Similarly, in 2012/13, the govenrment could make only 914,141 people literate against the target of 1.1 million. The gap was even bigger in 2011/12 when just 769,367 people were made literate out of the target of 1.03 million.
NFEC Director Baburam Poudel expressed his hope that the target of this year could be met by mobilizing the ninth and tenth graders to make the campaign successful.
“We have over half a million students at the secondary level, and if each of them take responsibility to make at least one person literate, then the target can be achieved easily,” Poudel told a press conference in the capital Sunday.
Likewise, the Ministry of Education is also mulling setting up a separate division to encourage voluntary participation of youths from various walks of life in the literacy campaign.
In a rush to meet the literacy goal of the Millennium Development Goals (MDG), Nepal in 2002 had vowed to double its adult literacy by 2015. Nepal’s literacy rate was 54.1 percent in 2002, which is now 65.9 percent as per the National Census Report 2011.
A Household survey carried out by NFEC in 2010/2011 showed that 5.173979 million of the total population aged between 15 and 60 years are illiterate.
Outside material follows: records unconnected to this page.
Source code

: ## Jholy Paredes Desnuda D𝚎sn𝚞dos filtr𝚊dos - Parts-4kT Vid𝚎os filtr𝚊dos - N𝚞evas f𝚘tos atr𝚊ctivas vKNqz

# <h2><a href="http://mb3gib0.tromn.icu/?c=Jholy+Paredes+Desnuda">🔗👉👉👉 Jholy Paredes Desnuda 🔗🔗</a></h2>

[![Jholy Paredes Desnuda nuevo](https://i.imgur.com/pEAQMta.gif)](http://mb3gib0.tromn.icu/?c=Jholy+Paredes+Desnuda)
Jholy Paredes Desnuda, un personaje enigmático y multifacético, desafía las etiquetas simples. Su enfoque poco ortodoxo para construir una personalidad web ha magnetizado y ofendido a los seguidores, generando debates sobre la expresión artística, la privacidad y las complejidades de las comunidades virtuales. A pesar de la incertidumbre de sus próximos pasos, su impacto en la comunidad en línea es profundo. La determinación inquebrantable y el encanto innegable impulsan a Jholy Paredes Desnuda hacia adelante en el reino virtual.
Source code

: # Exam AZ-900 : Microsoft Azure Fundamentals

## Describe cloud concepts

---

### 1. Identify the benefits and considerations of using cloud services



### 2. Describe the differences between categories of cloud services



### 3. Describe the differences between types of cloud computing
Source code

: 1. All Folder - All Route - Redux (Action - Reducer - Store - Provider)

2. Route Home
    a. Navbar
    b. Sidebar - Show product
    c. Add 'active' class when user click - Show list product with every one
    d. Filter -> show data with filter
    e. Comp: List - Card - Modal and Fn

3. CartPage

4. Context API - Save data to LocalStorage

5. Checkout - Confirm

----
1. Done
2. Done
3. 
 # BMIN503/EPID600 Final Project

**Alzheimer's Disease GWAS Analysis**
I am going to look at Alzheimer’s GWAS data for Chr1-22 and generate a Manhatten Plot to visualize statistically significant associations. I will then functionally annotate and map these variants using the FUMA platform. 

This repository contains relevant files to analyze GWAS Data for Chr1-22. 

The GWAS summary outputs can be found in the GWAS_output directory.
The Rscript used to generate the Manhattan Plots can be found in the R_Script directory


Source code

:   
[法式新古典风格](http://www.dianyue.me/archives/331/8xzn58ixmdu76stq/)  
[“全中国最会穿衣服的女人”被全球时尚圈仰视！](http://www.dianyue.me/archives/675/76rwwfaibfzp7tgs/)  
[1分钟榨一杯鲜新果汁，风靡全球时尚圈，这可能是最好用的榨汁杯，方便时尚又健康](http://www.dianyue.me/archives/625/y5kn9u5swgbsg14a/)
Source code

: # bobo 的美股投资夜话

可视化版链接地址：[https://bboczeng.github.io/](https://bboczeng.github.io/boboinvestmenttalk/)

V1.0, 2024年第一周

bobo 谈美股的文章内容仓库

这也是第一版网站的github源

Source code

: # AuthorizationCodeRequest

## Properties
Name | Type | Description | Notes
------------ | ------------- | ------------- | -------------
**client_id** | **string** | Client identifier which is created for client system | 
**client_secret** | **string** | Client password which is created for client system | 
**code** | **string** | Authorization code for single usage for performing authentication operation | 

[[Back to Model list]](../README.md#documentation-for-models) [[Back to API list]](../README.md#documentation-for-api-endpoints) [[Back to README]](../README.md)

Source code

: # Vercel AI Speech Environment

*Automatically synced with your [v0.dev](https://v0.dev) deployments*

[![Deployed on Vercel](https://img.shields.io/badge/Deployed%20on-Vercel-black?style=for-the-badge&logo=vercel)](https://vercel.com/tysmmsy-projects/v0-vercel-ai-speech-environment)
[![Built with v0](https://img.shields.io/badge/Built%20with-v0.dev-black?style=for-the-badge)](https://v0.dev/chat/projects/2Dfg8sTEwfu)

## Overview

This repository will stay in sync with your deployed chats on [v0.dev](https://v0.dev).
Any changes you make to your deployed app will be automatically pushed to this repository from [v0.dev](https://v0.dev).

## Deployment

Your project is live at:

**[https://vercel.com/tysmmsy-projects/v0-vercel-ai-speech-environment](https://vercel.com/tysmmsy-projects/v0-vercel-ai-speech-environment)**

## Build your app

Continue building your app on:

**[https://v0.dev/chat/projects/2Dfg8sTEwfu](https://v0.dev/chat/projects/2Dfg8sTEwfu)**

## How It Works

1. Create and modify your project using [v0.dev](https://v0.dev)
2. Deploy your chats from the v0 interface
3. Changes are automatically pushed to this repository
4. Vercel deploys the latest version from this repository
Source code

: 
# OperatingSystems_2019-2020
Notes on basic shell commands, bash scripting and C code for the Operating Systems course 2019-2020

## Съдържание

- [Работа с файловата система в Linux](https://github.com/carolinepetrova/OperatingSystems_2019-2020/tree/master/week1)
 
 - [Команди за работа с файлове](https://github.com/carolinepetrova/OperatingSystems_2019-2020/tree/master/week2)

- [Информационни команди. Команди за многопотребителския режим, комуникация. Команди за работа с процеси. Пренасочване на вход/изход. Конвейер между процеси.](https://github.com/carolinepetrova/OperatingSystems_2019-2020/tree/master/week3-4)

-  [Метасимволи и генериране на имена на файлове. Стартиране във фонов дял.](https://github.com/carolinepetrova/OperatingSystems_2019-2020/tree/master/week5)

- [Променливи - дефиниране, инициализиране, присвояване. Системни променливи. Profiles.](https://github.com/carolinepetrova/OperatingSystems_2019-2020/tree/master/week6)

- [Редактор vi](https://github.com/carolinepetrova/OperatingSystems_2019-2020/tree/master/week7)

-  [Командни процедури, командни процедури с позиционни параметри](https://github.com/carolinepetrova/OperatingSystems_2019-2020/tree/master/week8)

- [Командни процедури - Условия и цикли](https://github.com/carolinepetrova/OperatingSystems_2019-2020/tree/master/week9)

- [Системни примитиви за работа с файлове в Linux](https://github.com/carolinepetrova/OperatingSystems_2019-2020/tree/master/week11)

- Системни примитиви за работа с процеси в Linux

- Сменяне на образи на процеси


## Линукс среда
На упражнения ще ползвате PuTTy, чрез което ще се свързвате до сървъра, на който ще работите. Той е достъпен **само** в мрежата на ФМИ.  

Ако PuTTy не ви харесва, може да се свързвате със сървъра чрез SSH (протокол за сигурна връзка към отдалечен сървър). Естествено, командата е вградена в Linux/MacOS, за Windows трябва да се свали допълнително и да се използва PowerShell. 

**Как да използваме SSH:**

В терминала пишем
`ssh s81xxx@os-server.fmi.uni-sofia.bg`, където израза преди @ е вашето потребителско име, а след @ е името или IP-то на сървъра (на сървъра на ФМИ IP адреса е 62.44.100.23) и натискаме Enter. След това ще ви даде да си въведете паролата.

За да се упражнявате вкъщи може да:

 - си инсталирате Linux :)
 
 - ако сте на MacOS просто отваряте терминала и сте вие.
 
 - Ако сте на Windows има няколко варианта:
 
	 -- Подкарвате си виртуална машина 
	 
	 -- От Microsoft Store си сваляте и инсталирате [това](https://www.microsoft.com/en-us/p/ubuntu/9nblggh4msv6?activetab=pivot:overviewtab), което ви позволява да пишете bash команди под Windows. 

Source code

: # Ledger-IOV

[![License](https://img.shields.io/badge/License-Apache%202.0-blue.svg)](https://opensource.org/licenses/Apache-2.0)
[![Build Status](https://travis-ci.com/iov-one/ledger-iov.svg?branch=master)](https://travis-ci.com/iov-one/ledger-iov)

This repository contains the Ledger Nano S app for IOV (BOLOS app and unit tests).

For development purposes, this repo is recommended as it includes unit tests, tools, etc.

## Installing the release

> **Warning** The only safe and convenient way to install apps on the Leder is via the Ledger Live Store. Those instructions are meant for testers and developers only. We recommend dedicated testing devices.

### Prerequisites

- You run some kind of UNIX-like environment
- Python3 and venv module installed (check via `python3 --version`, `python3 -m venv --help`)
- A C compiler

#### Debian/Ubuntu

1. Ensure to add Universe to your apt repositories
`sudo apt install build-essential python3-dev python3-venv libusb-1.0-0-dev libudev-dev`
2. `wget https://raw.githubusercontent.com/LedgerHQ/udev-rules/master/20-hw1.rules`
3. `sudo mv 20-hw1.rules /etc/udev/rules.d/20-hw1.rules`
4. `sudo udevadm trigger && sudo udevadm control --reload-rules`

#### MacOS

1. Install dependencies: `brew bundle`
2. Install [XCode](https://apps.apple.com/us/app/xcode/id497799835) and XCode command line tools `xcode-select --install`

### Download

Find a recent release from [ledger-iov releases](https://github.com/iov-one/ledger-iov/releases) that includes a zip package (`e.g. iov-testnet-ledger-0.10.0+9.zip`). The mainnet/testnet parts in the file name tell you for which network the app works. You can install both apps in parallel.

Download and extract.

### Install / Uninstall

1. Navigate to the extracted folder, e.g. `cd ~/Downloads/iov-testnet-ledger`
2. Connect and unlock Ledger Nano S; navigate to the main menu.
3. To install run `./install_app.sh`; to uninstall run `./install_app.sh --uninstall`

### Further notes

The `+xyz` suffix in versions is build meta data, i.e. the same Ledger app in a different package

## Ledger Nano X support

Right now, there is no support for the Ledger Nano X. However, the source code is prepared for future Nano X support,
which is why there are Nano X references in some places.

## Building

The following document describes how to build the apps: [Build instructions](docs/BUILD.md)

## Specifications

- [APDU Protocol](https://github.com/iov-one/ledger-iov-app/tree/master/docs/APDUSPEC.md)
On the basis of this survey, the government has deployed 207,000 volunteers and 20,700 monitoring officers to carry out the literacy campaign and attain the target of making 1.38 million people literate annually.
While launching the National Literacy Campaign, NFEC had modified the criteria for individuals to be termed literate. As per the new criteria, an individual who is able to read and write in Nepali or own native language, has basic ability to use mobile phone and calculator and is able to count up to 100 and can fill out bank vouchers and checks, among others, can be termed literate.